オーガニック栽培への強い思いと、
次世代を⾒据えたリサイクル機器の導⼊
20年来のつきあいのラスさんが導⼊した新設備
ノヴァとは20年来のつきあいになる有機ウォールナッツ生産者のラスさんは、長旅の後の私たちを温かく迎えてくれた。はじめはラスさん宅にてしばし歓談。旧知の間柄だけに話も弾み、ビジネスの相手というよりは、家族ぐるみで古くからの友人のように接してくれる。
話が一段落したところで、早速、工場の見学に出かけた。最近、設備を増やしたということで少し得意げなラスさん。中でも一番の自慢が、BIOS(Biologically Integrated Orchard Systems)という大型システムだ。これを使うと、ウォールナッツを加工するときに出る殻をリサイクルしながら、殻に熱を加えることで発生したガス(水素、炭素、メタン)を電気に変えられるのだという。10年ほど前からこの設備に目を着けていたというラスさん。話をするときも少し力が入っている。
有機ウォールナッツの栽培・加工という事業を通じて、次の世代にこの豊かな大地を残していきたい、というのがラスさんの昔からの考えだった。しかし生産の過程では、多くの電力やガソリンを使用するのも事実。特にナッツの殻を割ったり、製品を選別するといった最終過程では、工場内の設備を動かすために、すべて電気が必要になる。
「そうした電気のほとんどは、火力発電や原子力発電によって生み出されたものです。できることなら自力で電力を作り出すシステムを導入し、本当の意味で次の世代に豊かな大地を残していけるようにしたいと、ずっと思っていました」とラスさん。このBIOSはアメリカにはまだ2基しかなく、そのうちの1基がラスさんのもとにある。現在、ラスさんのところでは新しい工場を建築中で、新工場にはこの機械を2基導入してすべて自然エネルギーでまかなう予定だという。
次の世代に何かを残したい
ちなみに、BOISは1基で1億2000万円の値段になる。国が20%の補助を出してくれるというものの、それでもやはり大金だ。しかしラスさんは、こう力を込めて語る。「現在持っているすべてのお金を費やしたとしても、次の世代に何かが残せればそれでいいと思います。今できることをしなければ、次の世代に何が残せるのか。お金の力で現在の環境の悪化を少しでも遅らせることができれば、そこにこそお金を出すべきだと考えています。」
「以前はウォールナッツの殻を処分するためにお金を払っていたし、処理場までトラックで運ぶのにガソリンも使っていました。でも、この機械を使うようになって、その必要もなくなりました。
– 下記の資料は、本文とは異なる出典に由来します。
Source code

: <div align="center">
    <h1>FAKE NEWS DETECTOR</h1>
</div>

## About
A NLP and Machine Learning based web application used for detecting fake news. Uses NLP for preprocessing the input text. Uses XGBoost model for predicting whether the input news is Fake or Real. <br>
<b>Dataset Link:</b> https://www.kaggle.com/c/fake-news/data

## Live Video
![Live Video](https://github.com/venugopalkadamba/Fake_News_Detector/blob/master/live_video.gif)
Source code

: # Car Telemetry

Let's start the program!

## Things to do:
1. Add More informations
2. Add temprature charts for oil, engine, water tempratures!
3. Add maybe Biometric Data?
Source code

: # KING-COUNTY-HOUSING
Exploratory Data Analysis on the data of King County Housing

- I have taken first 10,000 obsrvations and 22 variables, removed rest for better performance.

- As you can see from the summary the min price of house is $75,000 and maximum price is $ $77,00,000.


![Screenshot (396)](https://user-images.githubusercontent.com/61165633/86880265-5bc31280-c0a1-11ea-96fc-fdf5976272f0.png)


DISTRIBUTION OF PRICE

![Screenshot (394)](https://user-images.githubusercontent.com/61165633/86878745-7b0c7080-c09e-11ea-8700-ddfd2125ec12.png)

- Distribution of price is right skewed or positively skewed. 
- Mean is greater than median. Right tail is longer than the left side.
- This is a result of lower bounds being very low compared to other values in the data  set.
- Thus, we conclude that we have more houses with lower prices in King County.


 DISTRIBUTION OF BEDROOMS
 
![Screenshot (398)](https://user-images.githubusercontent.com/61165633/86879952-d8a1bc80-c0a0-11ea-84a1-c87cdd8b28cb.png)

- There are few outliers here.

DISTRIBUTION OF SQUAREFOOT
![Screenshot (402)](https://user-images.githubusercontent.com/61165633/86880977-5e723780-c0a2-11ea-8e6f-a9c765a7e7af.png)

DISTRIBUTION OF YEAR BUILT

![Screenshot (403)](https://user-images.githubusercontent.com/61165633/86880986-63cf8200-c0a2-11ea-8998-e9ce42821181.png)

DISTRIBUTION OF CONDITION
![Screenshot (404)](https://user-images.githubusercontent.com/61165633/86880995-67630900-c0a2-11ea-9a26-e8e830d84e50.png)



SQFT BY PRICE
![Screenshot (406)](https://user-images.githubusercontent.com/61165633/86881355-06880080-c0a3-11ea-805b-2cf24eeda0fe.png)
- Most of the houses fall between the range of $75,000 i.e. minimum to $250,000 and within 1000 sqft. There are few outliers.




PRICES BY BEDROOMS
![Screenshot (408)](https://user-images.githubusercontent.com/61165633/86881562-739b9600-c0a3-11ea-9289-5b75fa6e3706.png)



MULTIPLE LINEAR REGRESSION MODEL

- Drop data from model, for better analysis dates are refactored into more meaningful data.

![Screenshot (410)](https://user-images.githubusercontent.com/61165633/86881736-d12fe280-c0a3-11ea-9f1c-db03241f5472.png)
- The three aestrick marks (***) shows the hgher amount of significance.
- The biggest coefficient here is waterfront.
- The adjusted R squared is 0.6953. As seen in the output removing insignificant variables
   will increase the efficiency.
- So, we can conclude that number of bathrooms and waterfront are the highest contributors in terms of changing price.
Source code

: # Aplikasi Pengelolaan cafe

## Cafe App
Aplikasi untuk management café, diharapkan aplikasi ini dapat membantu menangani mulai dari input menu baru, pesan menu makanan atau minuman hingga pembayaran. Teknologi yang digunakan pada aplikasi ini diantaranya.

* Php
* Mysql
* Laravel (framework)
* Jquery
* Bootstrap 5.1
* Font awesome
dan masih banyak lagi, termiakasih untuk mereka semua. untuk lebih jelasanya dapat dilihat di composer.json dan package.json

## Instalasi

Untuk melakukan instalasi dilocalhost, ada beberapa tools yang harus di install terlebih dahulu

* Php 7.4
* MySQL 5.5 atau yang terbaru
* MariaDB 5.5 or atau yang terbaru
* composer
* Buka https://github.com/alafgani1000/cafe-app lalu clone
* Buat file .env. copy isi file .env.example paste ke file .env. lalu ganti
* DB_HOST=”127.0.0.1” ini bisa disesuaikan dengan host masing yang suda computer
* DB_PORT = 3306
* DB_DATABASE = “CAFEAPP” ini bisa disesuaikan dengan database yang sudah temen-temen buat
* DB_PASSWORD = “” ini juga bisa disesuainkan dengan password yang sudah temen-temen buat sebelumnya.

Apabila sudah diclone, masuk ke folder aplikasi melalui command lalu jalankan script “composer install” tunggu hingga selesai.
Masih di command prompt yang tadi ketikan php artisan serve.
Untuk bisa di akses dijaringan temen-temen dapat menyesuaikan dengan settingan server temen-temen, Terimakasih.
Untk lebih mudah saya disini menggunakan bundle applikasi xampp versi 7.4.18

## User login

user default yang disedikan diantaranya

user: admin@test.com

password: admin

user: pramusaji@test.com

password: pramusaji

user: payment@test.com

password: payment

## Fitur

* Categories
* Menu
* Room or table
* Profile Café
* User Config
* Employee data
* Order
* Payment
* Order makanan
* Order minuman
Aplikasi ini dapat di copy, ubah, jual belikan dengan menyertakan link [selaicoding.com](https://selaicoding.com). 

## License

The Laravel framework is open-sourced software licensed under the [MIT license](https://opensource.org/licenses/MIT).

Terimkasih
燃やして黒い砂のようになった殻はほぼ100%純粋なカーボンなので、肥料として土にまくことも、他の人に売ることもできます。このBOISのおかげで電気が自家発電で賄えるだけでなく、殻の処理、さらには燃やした殻のカスまで再利用できる。BIOSは経済的にも、地球環境の面でもやさしい優れものです。」とラスさん。将来的には近所の人の電気も供給できるようにしていきたいと意気込みを見せていた。
身近な人の死をきっかけにオーガニック栽培を開始
ラスさんのお話はまだまだ続き、今度はウォールナッツを有機栽培する畑に向かう。通常、ウォールナッツの木は育つのに7年ほどかかり、その後40〜50年間は収穫できるとのこと。20種類ほどのウォールナッツの木を保有しているということで、受粉の時期になるとめしべから粘着作用のある部分が顔を出して受粉するという、ちょっと変わった種類のものも見せてくれた。
ラスさんのウォールナッツ畑にはたくさんの下草が生えており、その下草が木を守ってくれる。また、下草により虫たちが増え、その死骸が肥料の代わりになって良い土をつくってくれる。
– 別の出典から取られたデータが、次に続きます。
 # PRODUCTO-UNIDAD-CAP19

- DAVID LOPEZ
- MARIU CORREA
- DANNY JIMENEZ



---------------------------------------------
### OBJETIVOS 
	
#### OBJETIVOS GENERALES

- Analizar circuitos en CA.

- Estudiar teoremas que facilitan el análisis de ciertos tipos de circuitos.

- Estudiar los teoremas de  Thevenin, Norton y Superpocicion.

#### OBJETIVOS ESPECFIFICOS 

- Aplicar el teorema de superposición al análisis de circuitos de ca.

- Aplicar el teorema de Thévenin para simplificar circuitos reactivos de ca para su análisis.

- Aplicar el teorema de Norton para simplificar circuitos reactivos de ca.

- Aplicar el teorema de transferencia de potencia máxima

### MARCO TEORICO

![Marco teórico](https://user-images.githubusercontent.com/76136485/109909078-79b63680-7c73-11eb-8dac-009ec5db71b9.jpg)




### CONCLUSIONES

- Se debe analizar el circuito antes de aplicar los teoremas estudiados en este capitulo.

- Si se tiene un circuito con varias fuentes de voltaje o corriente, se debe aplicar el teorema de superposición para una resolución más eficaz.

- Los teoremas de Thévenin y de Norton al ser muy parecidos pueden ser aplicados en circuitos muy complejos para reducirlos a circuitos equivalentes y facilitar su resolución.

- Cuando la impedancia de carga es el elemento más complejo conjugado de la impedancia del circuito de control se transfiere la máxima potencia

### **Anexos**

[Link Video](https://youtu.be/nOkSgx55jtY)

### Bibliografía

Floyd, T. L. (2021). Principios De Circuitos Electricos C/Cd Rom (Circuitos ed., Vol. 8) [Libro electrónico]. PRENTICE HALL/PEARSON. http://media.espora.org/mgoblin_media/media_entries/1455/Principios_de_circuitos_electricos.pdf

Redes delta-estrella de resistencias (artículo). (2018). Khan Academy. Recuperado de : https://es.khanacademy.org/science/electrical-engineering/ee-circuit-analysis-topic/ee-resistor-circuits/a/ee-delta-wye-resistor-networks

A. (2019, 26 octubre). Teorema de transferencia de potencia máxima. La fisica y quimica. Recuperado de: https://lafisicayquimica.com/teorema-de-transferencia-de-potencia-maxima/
オーガニック農業を始めるきっかけとなったのは、お父さんの死だったとラスさんは言う。1979年、ラスさんのお父さんは68エーカーの敷地に植えられたアーモンドの木を買い、その頃から少しずつウォールナッツの木も育て始めていた。試行錯誤の末、少しずつ農薬などの化学薬品を使う量を減らしていったところ、「その効果には驚いた!!」とラスさん。しかし、お父さんは80年代に癌で倒れ、帰らぬ人となってしまわれた。
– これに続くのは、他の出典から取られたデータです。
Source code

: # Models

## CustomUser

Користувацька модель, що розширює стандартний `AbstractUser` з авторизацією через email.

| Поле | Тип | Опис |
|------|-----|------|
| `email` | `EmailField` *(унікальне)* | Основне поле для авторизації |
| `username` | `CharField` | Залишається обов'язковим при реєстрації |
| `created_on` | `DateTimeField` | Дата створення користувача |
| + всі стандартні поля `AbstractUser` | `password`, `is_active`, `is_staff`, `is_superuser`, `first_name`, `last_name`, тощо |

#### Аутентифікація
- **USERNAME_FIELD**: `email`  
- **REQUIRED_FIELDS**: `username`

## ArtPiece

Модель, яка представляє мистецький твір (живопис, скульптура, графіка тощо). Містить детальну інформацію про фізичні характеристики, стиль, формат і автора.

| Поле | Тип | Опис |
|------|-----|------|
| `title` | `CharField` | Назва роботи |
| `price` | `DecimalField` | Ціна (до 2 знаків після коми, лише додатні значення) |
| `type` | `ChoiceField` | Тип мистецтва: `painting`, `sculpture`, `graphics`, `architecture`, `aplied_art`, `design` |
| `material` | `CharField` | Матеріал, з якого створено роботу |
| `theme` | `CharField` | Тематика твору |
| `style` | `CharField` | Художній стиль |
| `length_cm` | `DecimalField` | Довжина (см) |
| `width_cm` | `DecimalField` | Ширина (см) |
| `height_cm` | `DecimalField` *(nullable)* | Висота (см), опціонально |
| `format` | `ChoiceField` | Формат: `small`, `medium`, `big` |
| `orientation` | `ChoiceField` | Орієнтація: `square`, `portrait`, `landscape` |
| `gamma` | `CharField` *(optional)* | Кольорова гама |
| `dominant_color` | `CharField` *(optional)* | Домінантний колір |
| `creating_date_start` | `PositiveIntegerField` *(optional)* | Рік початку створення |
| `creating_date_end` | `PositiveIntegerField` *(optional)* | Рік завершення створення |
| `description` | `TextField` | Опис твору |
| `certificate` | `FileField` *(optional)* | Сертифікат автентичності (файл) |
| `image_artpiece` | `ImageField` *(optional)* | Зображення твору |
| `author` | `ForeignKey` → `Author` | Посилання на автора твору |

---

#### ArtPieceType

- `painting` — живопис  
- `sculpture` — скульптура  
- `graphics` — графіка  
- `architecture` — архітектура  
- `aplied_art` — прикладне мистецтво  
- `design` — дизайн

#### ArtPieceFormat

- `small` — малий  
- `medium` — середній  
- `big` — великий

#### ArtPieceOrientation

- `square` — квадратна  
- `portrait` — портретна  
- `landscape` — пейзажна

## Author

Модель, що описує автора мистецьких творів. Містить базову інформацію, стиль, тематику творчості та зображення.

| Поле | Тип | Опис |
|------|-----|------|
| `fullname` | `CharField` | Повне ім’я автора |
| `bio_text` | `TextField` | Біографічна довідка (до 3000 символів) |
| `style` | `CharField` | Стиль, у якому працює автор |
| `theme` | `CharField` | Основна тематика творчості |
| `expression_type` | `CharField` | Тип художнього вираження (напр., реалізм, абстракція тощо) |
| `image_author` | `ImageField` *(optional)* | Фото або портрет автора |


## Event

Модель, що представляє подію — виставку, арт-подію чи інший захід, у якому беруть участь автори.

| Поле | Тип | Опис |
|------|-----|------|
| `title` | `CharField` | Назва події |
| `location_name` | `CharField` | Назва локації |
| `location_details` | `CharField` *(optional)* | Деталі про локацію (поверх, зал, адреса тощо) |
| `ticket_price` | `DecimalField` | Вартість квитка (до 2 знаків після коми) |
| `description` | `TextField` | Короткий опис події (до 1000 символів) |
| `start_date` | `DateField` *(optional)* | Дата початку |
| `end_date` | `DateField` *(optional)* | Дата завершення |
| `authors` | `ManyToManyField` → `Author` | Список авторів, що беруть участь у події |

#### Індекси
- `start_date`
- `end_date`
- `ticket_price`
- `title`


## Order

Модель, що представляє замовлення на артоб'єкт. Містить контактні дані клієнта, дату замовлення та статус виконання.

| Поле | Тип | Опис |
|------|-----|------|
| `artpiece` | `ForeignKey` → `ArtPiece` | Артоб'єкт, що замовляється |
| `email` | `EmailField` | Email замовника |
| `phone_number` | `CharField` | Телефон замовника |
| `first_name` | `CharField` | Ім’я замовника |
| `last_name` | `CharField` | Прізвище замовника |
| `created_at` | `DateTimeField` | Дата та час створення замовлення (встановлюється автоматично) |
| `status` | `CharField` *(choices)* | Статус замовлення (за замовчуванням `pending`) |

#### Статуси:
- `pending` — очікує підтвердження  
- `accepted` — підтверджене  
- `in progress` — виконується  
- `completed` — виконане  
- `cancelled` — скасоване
このお父さんの死がきっかけとなり、ラスさんは農場での殺虫剤が人体に与える影響などを学ぶことになる。結局、当時の医者たちが「癌の原因は殺虫剤によるもの」と決定づけることはできなかったが、これをきっかけにラスさんは家族の健康を考え、1989年から化学薬品を全面的に使用しなくなる。これがラスさんへのオーガニックへの第一歩となった。